Being an agent of change is not about “fixing” things. It’s about Christians living a communal way of life that says to the world, “It does not have to be like this. Another way is possible,” and then taking that alternative way of being and living out into the wider world through their work and relationships (Matthew 5:14).

God is looking for you and me to be fellow workers with God. Bishop Desmond Tutu

 

Each group of Christians is, as it were, a pilot plant, showing that something can be done in the present situation, if only we begin in the right way. Francis Schaeffer

The decisive battle with evil was won by Jesus through his life, death, and resurrection. Evil is still active, but the outcome is not in doubt. Evil does not win. The cross is not just about personal faith in Christ and God transforming individuals; it’s about hope for the whole world (Romans 8:21). Faith brings both hope and realism; we live in a broken world, and things will be difficult—but, with God, not impossible. Discouragement often comes when people try to do things in their own strength and as individuals. In the Bible the emphasis is on Christian communities in the power of the Holy Spirit.
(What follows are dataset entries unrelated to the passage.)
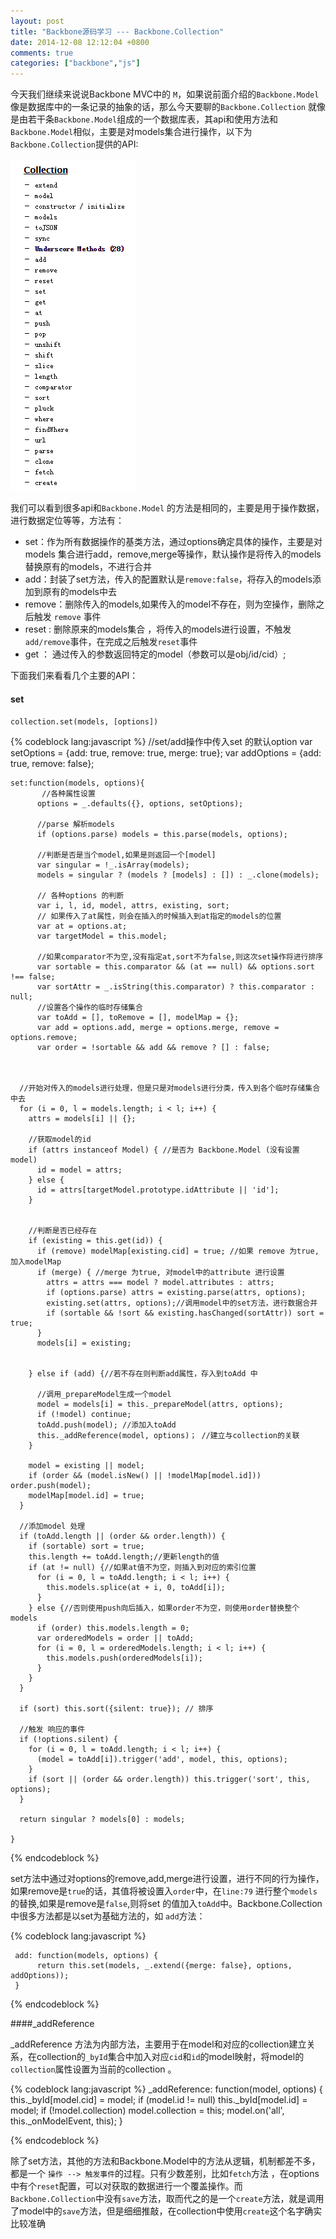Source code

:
 ```yaml
---
layout: post
title: "Backbone源码学习 --- Backbone.Collection"
date: 2014-12-08 12:12:04 +0800
comments: true
categories: ["backbone","js"]
---
```



今天我们继续来说说Backbone MVC中的 `M`，如果说前面介绍的`Backbone.Model`像是数据库中的一条记录的抽象的话，那么今天要聊的`Backbone.Collection` 就像是由若干条`Backbone.Model`组成的一个数据库表，其api和使用方法和`Backbone.Model`相似，主要是对models集合进行操作，以下为`Backbone.Collection`提供的API:

<!-- more -->
![](https://raw.githubusercontent.com/qbright/post/master/image/20141208124431.png)

我们可以看到很多api和`Backbone.Model` 的方法是相同的，主要是用于操作数据，进行数据定位等等，方法有：

*	set：作为所有数据操作的基类方法，通过options确定具体的操作，主要是对models 集合进行add，remove,merge等操作，默认操作是将传入的models替换原有的models，不进行合并
*	add：封装了set方法，传入的配置默认是`remove:false`，将存入的models添加到原有的models中去
*	remove：删除传入的models,如果传入的model不存在，则为空操作，删除之后触发 `remove` 事件
*	reset : 删除原来的models集合 ，将传入的models进行设置，不触发`add/remove`事件，在完成之后触发`reset`事件
*	get ： 通过传入的参数返回特定的model（参数可以是obj/id/cid）;

下面我们来看看几个主要的API：

#### set
`collection.set(models, [options]) `

{% codeblock lang:javascript %}
	//set/add操作中传入set 的默认option
	var setOptions = {add: true, remove: true, merge: true};
	var addOptions = {add: true, remove: false};

	set:function(models, options){
		   //各种属性设置
      	  options = _.defaults({}, options, setOptions);
      
	      //parse 解析models
	      if (options.parse) models = this.parse(models, options);

		  //判断是否是当个model,如果是则返回一个[model]
	      var singular = !_.isArray(models);
	      models = singular ? (models ? [models] : []) : _.clone(models);
		
	      // 各种options 的判断
		  var i, l, id, model, attrs, existing, sort;
	      // 如果传入了at属性，则会在插入的时候插入到at指定的models的位置
	      var at = options.at;
	      var targetModel = this.model;

		  //如果comparator不为空,没有指定at,sort不为false,则这次set操作将进行排序
	      var sortable = this.comparator && (at == null) && options.sort !== false;          
	      var sortAttr = _.isString(this.comparator) ? this.comparator : null;
          //设置各个操作的临时存储集合
	      var toAdd = [], toRemove = [], modelMap = {};
	      var add = options.add, merge = options.merge, remove = options.remove;
	      var order = !sortable && add && remove ? [] : false;
		


	  //开始对传入的models进行处理，但是只是对models进行分类，传入到各个临时存储集合中去
      for (i = 0, l = models.length; i < l; i++) {
        attrs = models[i] || {};

		//获取model的id
        if (attrs instanceof Model) { //是否为 Backbone.Model (没有设置model)
          id = model = attrs;
        } else { 
          id = attrs[targetModel.prototype.idAttribute || 'id'];
        }

 
        //判断是否已经存在
        if (existing = this.get(id)) {
          if (remove) modelMap[existing.cid] = true; //如果 remove 为true,加入modelMap
          if (merge) { //merge 为true, 对model中的attribute 进行设置
            attrs = attrs === model ? model.attributes : attrs;
            if (options.parse) attrs = existing.parse(attrs, options);
            existing.set(attrs, options);//调用model中的set方法，进行数据合并
            if (sortable && !sort && existing.hasChanged(sortAttr)) sort = true;
          }
          models[i] = existing;

        
        } else if (add) {//若不存在则判断add属性，存入到toAdd 中

		  //调用_prepareModel生成一个model
          model = models[i] = this._prepareModel(attrs, options);
          if (!model) continue;
          toAdd.push(model); //添加入toAdd
          this._addReference(model, options)； //建立与collection的关联
        }

        model = existing || model;
        if (order && (model.isNew() || !modelMap[model.id])) order.push(model);
        modelMap[model.id] = true;
      }
		
	  //添加model 处理 
      if (toAdd.length || (order && order.length)) {
        if (sortable) sort = true;
        this.length += toAdd.length;//更新length的值
        if (at != null) {//如果at值不为空，则插入到对应的索引位置
          for (i = 0, l = toAdd.length; i < l; i++) {
            this.models.splice(at + i, 0, toAdd[i]);
          }
        } else {//否则使用push向后插入，如果order不为空，则使用order替换整个models
          if (order) this.models.length = 0;
          var orderedModels = order || toAdd;
          for (i = 0, l = orderedModels.length; i < l; i++) {
            this.models.push(orderedModels[i]);
          }
        }
      }

      if (sort) this.sort({silent: true}); // 排序

      //触发 响应的事件
      if (!options.silent) {
        for (i = 0, l = toAdd.length; i < l; i++) {
          (model = toAdd[i]).trigger('add', model, this, options);
        }
        if (sort || (order && order.length)) this.trigger('sort', this, options);
      }

      return singular ? models[0] : models;			
	
	}

{% endcodeblock %}

set方法中通过对options的remove,add,merge进行设置，进行不同的行为操作，如果remove是`true`的话，其值将被设置入`order`中，在`line:79` 进行整个`models`的替换,如果是remove是`false`,则将set 的值加入`toAdd`中。Backbone.Collection中很多方法都是以set为基础方法的，如 `add`方法：


{% codeblock lang:javascript %}

	 add: function(models, options) {
	      return this.set(models, _.extend({merge: false}, options, addOptions));
	 }

{% endcodeblock %}

####_addReference

_addReference 方法为内部方法，主要用于在model和对应的collection建立关系，在collection的`_byId`集合中加入对应`cid`和`id`的model映射，将model的`collection`属性设置为当前的collection 。

{% codeblock lang:javascript %}
	_addReference: function(model, options) {
      this._byId[model.cid] = model;
      if (model.id != null) this._byId[model.id] = model;
      if (!model.collection) model.collection = this;
      model.on('all', this._onModelEvent, this);
    }

{% endcodeblock %}


除了set方法，其他的方法和Backbone.Model中的方法从逻辑，机制都差不多，都是一个 `操作 --> 触发事件`的过程。只有少数差别，比如`fetch`方法 ，在options中有个`reset`配置，可以对获取的数据进行一个覆盖操作。而`Backbone.Collection`中没有`save`方法，取而代之的是一个`create`方法，就是调用了model中的`save`方法，但是细细推敲，在collection中使用`create`这个名字确实比较准确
Jesus preached God’s kingdom, and the Lord’s Prayer talks of God’s will being done “on earth as in heaven” (Matthew 6:9-10). The kingdom is the rule of God that one day will be complete but starts now. It is the great reversal of all that is wrong with our world, and it began with Jesus. His coming launched the kingdom; his ministry showed its power; his death and resurrection demonstrated the defeat of evil and declared his lordship over sin and death. The resurrection was a foreshadowing of the renewal of this world when the kingdom comes in its fullness.